When the wind hits in Assassin’s Creed Shadows the world feels alive. Leaves whip up into the air, grass dances back and forth, and Naoe’s hair sways from side to side. It’s a stunning effect that enriches the game’s shifting seasonal and weather systems. According to a Digital Foundry interview with a few of the game’s rendering engineers, the wind isn’t actually wind at all — it’s invisible fluid.
That’s right: All the realistic wind physics are actually made from a fluid simulation moving through the world. It’s a common technique used in lots of games, and the math has given good effects in games as different as God of War and Dwarf Fortress. So why not here, too?
The Ubisoft developers call Assassin’s Creed Shadows’ dynamic weather system Atmos, and it was created to support its seasonal theme. As Naoe’s revenge story oscillates between two periods of her life, the seasons shift too. You might be trudging through thick blankets of winter snow covering the Japanese countryside for one moment, and then sprinting through verdant fields after it all melts away in the next. Eventually, you can even change the seasons on command.
Combined with its new ray-traced lighting effects, Assassin’s Creed Shadows might be one of the best looking games out there. For me, it’s certainly the first time ray tracing has ever felt essential for creating a mood and atmosphere that enriches the storytelling. Digital Foundry’s video has the nitty gritty details, but basically the game injects ray tracing into older technology to more accurately light scenes. Shoji glows while you’re standing inside buildings, and there are darker shadows on objects where the sunlight can’t reach in the open world. With ray tracing off, all the contrast disappears and dulls the world. The experts at Digital Foundry call the difference a “generational divide in lighting fidelity.”
Assassin’s Creed Shadows is the kind of game that makes a convincing argument for investing in a PlayStation 5 Pro or a gaming PC with a 50-series Nvidia graphics card. On the Pro, it can run at a smooth 60 frames per second with ray tracing enabled, and it will fully support Sony’s PSSR upscaling technology in a future update. On PC, DLSS and Frame Generation can easily carry you to 60 fps on an RTX 4070 or newer.

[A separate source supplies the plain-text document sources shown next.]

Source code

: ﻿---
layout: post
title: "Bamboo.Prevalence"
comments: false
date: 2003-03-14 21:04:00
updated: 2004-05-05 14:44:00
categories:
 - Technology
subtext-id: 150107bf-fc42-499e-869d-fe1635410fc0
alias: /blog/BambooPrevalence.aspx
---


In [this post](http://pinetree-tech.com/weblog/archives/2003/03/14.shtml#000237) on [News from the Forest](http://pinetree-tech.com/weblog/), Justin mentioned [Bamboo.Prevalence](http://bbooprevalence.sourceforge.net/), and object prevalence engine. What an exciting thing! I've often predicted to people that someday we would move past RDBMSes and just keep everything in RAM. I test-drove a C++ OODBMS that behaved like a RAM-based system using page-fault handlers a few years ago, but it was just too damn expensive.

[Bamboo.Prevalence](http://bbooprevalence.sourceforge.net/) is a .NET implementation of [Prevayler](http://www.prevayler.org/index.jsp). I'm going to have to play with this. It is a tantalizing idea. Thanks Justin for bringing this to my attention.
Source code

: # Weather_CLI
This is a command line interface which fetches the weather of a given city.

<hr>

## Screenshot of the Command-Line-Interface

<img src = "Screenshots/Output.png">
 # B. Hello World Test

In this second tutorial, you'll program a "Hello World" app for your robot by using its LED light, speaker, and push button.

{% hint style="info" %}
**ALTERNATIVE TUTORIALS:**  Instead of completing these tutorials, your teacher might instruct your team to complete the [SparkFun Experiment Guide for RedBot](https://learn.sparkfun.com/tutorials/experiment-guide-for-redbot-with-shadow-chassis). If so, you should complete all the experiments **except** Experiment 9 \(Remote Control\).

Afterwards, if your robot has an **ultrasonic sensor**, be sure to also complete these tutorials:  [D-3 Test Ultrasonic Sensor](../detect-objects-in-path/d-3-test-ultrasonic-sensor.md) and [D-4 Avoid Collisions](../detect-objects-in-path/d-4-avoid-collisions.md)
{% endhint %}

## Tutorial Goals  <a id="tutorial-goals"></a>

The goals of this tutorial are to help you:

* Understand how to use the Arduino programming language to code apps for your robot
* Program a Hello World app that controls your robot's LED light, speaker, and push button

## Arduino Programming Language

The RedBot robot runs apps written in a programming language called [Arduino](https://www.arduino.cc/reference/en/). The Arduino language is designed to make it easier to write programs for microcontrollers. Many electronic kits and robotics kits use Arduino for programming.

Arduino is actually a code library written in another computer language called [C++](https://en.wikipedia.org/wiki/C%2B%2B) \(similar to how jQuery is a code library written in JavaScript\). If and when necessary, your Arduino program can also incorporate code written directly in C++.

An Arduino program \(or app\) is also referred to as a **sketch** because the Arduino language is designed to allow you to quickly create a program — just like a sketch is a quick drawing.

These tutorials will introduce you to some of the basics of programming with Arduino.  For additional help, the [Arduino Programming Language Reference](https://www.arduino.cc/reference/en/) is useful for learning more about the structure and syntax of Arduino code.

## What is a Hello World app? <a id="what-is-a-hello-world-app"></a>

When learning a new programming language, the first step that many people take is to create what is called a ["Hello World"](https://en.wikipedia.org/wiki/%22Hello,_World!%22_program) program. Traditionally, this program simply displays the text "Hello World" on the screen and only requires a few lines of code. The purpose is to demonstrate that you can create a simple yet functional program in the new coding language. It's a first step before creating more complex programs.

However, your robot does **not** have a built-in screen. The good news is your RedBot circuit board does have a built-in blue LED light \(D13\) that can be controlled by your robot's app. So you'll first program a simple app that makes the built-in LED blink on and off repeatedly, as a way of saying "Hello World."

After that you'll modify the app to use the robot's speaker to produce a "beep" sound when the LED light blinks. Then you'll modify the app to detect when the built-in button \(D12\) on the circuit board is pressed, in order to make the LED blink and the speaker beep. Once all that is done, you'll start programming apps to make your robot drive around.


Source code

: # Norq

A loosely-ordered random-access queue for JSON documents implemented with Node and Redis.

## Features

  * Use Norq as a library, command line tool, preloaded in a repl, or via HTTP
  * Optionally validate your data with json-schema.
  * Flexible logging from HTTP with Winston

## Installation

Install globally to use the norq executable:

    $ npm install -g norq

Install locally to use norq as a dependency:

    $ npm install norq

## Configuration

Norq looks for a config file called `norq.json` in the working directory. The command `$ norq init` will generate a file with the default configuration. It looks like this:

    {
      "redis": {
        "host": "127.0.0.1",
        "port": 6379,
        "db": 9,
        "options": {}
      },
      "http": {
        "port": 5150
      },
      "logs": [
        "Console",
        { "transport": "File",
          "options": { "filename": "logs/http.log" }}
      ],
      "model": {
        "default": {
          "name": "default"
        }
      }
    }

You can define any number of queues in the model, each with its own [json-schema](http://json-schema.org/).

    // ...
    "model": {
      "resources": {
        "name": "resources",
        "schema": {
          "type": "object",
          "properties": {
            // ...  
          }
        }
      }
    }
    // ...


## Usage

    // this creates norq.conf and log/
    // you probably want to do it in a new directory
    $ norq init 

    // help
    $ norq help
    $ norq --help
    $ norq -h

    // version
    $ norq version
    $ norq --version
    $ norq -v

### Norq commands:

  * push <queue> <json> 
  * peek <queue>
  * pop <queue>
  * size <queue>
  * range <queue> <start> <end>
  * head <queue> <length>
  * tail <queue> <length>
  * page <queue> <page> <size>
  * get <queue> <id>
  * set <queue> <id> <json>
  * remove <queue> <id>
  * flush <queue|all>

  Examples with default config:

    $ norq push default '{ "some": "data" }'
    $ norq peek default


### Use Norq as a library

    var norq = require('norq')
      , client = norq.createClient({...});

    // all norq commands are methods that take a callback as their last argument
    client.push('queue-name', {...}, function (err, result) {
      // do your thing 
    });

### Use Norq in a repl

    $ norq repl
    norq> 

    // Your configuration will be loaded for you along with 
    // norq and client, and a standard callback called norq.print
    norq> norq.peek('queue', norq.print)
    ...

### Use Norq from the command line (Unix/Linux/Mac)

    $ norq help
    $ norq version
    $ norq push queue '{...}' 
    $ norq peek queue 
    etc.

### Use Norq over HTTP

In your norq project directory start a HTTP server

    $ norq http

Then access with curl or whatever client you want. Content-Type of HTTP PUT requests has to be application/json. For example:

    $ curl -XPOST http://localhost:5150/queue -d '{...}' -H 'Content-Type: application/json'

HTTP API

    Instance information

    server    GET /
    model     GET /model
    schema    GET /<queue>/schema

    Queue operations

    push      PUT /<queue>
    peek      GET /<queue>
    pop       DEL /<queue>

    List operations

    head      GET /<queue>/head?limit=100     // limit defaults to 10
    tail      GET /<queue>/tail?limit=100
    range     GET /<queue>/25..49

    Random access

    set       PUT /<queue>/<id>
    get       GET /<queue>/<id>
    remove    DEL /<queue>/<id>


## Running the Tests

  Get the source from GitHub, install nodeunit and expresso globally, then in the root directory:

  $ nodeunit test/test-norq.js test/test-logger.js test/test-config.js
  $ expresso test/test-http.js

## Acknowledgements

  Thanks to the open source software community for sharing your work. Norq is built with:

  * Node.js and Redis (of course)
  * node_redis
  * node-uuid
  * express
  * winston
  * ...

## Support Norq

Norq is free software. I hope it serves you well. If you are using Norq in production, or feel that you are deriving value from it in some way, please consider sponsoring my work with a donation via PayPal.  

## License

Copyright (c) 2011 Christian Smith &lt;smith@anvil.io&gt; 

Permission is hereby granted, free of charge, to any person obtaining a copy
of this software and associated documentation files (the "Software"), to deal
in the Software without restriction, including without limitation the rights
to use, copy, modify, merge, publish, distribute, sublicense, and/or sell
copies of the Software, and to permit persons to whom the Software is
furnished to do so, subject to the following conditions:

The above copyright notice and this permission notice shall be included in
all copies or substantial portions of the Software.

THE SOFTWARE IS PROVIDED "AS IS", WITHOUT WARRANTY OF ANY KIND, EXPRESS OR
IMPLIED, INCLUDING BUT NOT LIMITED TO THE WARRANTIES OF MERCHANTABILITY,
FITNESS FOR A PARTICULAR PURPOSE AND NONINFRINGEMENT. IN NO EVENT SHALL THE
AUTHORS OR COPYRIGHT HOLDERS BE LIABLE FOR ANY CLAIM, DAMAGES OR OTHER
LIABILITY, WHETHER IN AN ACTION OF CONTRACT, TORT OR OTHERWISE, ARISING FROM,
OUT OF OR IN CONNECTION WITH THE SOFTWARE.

And you’ll benefit from all that horsepower because it’s not just the lighting. It’s how dynamic features like the wind or being able to slice bamboo apart enhance the level of interactivity, or tactile feel of the world — similar to what it’s like playing The Legend of Zelda: Breath of the Wild. Asssassin’s Creed Shadows has set a new bar by using all the power of modern computing not for pure hyper-realism, but for creating a living, breathing world to inhabit.